## Your task
From the listing below, extract each line containing the string "Adder".

*** Begin section ***

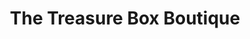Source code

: ---
title: "The Treasure Box Boutique"
url: /apache-junction/the-treasure-box-boutique/
shop: Schmuck
---
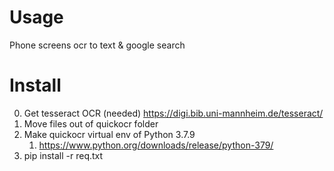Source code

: # Usage
Phone screens ocr to text & google search

# Install
0) Get tesseract OCR (needed) https://digi.bib.uni-mannheim.de/tesseract/
1) Move files out of quickocr folder
2) Make quickocr virtual env of Python 3.7.9
   1) https://www.python.org/downloads/release/python-379/
3) pip install -r req.txt
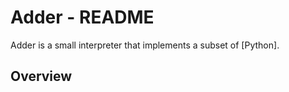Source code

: Adder - README
==============

Adder is a small interpreter that implements a subset of [Python].

Overview
--------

*** End section ***

## Task output
: Adder - README
Adder is a small interpreter that implements a subset of [Python].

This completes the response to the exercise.